Seasonal parking rules limit lots as fees add up
By Eli Maroney, Contributing Writer
Midnight Dec. 1 marked the beginning of a four-month-long period in which parking on the University of New Hampshire campus, already a struggle for some, becomes legendary throughout the winter months.
The winter parking ban limits parking across campus from 12-6 a.m. to the Visitors lot, the West Edge lot and Section 4 of Lot A by the Gables. Additionally, the Gables, Woodsides, Lot E, Mast Road I and Forest Park are reserved for permit holders assigned to those lots. The ban will remain in place until 6 a.m. on March 31st. Violators are subject to towing and a $75 fee.
The ban is seen by many as a necessity and by others as a great source of irritation. On UNH Transportation’s website, it is explained that the famed harshness of New England winters necessitates a prohibition of overnight parking.
“On a campus such as ours, snow can only be efficiently cleared at night from lots empty of cars,” the website says.
Yet, despite the many good reasons to oblige the university, the winter parking ban is consistently the most violated parking regulation enforced by UNH Transportation. This makes life interesting for Nick Prevost, a student at UNH employed by transportation, whose duties include ticketing violators of the winter parking ban.
“I typically give out 30 tickets a night,” said Prevost of the ban. “Thursday and Friday, a lot of people come up and park near the Gables.”
Lot A is the area at which most violations occur. Prevost remembers St. Patrick’s Day 2012 when he gave out around 200 tickets there before moving on to the other lots. Marc Laliberte, program manager of UNH Transportation speaking on behalf of the transportation office, attempted to explain this phenomenon.
“Despite arguably being the most heavily publicized, discussed and signed parking regulation on the books at UNH … many violators explain that they had no idea about it,” he said.
While many of the violators Laliberte spoke of are surely acting to avoid embarrassment, Prevost believes others to be genuine.
“The majority of people who get ticketed don’t go here,” he explained, “but it’s the duty of their friends to tell them where they can and cannot park.”
Mike Gaudet, a super senior at UNH, is unashamed to have been among the unlucky recipients of Prevost’s wrath. It was in 2012, after partying at the Gables, when he returned to Lot A only to find that his 2008 Scion had been towed.
His excuse: “I forgot.”
Two years in retrospect, he has seen the error in his ways. “They clearly state the rules, they email you several times,” he said. “There’s no reason to be caught with it.”
Prevost and Gaudet have since become friends, having met through their shared major of environmental science. According to Gaudet, when he learned that it was most likely Prevost who had given him the ticket, the two shared a laugh.
For Prevost, his duty is not to be taken lightly. He recalls one night which, while on the clock, he was accosted by a female student who, after receiving a ticket, asked Prevost how it felt to be the worst person on campus.
And how does it feel?
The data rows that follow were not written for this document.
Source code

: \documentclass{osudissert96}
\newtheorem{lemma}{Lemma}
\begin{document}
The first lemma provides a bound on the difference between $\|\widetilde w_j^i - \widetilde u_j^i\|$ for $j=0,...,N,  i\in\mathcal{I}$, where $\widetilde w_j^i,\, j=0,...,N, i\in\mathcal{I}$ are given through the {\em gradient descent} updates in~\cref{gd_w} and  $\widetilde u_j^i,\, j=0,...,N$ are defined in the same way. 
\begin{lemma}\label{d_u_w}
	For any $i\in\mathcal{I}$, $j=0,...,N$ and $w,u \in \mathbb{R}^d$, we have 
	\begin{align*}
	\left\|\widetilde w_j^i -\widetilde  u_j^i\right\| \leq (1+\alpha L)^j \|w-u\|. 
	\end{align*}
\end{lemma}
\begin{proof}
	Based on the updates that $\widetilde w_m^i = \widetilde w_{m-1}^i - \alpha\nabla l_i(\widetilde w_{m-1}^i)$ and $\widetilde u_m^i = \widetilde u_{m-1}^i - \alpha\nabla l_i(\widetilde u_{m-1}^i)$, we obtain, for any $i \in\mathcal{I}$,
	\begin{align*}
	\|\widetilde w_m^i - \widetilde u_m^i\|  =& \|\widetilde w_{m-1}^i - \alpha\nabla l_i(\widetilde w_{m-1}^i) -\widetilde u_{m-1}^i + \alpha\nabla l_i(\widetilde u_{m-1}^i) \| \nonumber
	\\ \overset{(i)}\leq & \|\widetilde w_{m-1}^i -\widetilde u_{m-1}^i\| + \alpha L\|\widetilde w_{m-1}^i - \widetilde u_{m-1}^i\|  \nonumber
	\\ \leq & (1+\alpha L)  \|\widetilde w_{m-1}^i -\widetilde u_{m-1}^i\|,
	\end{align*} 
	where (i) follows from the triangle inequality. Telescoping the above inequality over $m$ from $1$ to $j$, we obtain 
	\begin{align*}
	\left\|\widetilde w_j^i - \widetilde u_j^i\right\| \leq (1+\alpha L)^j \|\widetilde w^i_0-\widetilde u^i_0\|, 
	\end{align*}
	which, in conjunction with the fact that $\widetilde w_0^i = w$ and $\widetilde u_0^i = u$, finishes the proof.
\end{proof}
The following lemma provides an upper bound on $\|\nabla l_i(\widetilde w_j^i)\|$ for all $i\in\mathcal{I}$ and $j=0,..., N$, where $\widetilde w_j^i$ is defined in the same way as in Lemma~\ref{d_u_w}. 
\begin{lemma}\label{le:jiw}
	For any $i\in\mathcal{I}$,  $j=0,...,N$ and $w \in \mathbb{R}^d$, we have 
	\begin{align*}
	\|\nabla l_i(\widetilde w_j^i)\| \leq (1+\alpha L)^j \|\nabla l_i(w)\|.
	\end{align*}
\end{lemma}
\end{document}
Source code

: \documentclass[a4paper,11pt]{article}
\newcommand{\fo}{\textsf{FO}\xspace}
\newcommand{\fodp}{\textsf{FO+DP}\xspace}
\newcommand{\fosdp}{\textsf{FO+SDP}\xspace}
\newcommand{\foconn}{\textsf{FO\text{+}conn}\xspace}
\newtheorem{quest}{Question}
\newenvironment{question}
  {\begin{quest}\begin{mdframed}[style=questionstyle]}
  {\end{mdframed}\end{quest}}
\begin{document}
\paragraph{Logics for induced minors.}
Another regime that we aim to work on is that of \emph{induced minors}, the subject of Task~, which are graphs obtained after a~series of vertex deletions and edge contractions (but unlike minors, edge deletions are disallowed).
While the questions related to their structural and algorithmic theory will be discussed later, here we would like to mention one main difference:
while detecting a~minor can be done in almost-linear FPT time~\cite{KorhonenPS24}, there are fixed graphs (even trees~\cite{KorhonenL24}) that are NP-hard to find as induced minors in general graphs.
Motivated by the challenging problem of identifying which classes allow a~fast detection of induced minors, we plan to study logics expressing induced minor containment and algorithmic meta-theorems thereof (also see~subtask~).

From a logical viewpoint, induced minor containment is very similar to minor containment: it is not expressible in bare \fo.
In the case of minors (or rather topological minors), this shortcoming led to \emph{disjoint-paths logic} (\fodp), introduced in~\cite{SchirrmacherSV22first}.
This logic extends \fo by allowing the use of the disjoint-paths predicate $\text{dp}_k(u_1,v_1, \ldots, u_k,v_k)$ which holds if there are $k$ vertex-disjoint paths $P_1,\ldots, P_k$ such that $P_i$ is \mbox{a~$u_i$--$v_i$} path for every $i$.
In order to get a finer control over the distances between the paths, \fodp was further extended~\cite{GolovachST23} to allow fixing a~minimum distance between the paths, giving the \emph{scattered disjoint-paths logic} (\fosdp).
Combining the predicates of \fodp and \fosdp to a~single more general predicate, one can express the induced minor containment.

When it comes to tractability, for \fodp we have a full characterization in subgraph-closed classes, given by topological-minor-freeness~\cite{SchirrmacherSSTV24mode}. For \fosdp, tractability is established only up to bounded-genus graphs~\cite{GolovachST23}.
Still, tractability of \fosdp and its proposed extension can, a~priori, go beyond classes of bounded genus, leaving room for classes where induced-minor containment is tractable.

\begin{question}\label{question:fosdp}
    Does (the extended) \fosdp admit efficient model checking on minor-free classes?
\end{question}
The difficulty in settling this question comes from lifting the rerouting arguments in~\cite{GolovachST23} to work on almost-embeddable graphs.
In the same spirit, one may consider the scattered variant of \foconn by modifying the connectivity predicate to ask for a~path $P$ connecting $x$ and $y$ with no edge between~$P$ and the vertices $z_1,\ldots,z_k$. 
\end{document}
Prevost describes the burden of his responsibility as being “more often than not … therapeutic. After a rough day I can be like … you get a ticket … you get a ticket … and that Mustang, I’m gonna enjoy giving you a ticket.”
But he is, as he explained, “first and foremost a student.” Prevost claimed that in several instances, when recognizing a friend’s car illegally parked, he has tried to contact that person before giving a ticket.
“But when my bosses are on, and I have to tow all the cars in the lot, there’s nothing I can do,” he said.
Prevost carries the weight of an inconvenience to the entire student body upon his shoulders, and his employment is quite often the bane of his peers. Many students agree that the parking ban is unfortunately a necessity, and to that aim the university has tried to appease. This year, they will be experimenting with relaxing the ban during the week of finals, from Dec. 14-20.
The main source of agitation for many is the steepness of the fine, which, aside from the $75, also includes the cost of towing. It will come as consolation to some that the money collected from enforcement of the ban goes toward the Wildcat Bus System. To Gaudet, the draconian ticket policy of the winter parking ban is due only to the students’ own negligence.
“They hit tons of cars every night, and that’s why it has to be so steep,” he said, “because you don’t listen.”